Помимо собственной рунической письменности, общетюркскую культуру характеризуют определенные достижения в области кочевого быта: с тюрками распространяется характерное переносное жилище кочевников — юрта, жесткое седло с подпругой и металлические стремена, а также новое оружие конного боя — палаш или сабля [Вайн- штейн 1991]. Традиционным древним тюркским обрядом было трупосожжение: в могилу захоранивался пепел, рядом с погребением воина устанавливались камни-балбалы, по числу убитых им врагов (аллеи таких балбалов у тюркских правителей достигали 2—3 км, включали более 500 камней). Когда в первой четверти VII в. обряд изменился и тюрки перешли к трупоположению, их враги китайцы обратили на это особое внимание: «То, что они своих покойников, которых по обычаям следует сжигать, теперь хоронят и сооружают могилы, показывает, что они поступают вопреки предписаниям своих предков и оскорбляют духов» [История Сибири, 284]. Для китайцев, приверженцев культа предков, это было свидетельством упадка и даже причиной гибели Тюркского каганата. Для современных исследователей, в первую очередь для археологов, часто усматривающих за сменой обряда смену религиозных представлений или даже смену населения, важно, что в случае с тюрками ни того ни другого, видимо, не произошло. Полагают, впрочем, что обряд трупоположения распространился у алтайских тюрков-тугю под воздействием обычаев родственного центрально-азиатского объединения тюрков-теле (ср. [Степи Евразии, 31]). Со второй половины VI— VII вв. тюрки хоронили свою знать (мужчин и женщин) под курганами (само слово курган имеет тюркское происхождение) в сопровождении коня (иногда его чучела, когда мясо убитого животного приносилось в жертву богам, а голова и конечности покрывались шкурой). Тюрки сооружали также поминальные комплексы, не связанные прямо с погребением; поминальные комплексы каганов включали целые храмы (в Туве раскопан такой храм в виде восьмиугольной юрты), у рядовых воинов — каменные оградки; характерной чертой тюркской поминальной обрядности была установка балбалов и статуй — «каменных баб», — включавших и женские, и мужские изображения предков (ср. [Шер 1966]) с восточной стороны от культовых оградок. Памятники тюркской раннесредневековой культуры известны во всей евразийской степи, от Тувы до Подунавья; конечно, они различаются по стилю, вариантам обряда и т. п., как различались по культуре и разные объединения тюркских племен.

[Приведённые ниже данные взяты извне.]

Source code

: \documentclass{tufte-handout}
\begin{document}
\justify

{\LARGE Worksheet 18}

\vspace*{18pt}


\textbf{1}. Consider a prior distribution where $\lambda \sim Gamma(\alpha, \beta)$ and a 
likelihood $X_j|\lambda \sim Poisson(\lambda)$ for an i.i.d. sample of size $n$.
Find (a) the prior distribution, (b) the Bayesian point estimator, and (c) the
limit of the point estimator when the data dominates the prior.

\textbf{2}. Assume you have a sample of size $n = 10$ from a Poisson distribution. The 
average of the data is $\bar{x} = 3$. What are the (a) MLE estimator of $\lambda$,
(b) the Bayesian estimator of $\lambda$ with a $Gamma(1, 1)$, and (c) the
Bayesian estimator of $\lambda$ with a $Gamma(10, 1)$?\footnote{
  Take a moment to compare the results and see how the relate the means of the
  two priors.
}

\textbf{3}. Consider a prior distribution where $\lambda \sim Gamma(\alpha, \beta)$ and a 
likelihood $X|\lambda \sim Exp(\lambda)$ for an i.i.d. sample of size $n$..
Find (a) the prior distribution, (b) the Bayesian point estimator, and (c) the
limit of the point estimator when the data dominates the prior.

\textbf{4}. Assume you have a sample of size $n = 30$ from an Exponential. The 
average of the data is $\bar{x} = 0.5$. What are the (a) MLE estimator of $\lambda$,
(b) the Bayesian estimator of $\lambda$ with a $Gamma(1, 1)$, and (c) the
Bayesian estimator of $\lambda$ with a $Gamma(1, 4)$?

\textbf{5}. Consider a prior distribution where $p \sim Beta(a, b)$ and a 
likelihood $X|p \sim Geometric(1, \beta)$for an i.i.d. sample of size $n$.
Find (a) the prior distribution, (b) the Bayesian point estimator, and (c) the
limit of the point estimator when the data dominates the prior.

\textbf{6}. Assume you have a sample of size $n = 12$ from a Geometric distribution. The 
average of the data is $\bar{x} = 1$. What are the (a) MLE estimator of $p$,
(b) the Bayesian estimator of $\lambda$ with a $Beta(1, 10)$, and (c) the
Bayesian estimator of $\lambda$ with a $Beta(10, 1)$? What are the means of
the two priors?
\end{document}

Каменные изваяния и поясные наборы тюрков VI—Х вв. (Степи Евразии. С. 128)

Непрочности «кочевых империй» соответствовала непрочность этнических связей внутри создаваемых ими этнополитических объединений. Сам этникон тюрки, ставший продуктивной основой для наименований многих тюркоязычных племен и народов, не был общим самоназванием населения Тюркского каганата: обобщающим этниконом он стал в византийской и средневековой арабской литературе, когда политоним (название государства) был распространен и на зависимые от каганата и родственные тюркам племена степей Евразии.
Более прочными становились те государства, где возможным оказывался синтез кочевой и оседло-земледельческой экономики, опирающейся на сеть городов — административных и торгово-ремесленных центров. Для начальной истории России и славянства характерны различные формы такого экономического и этнокультурного синтеза в послегуннскую эпоху.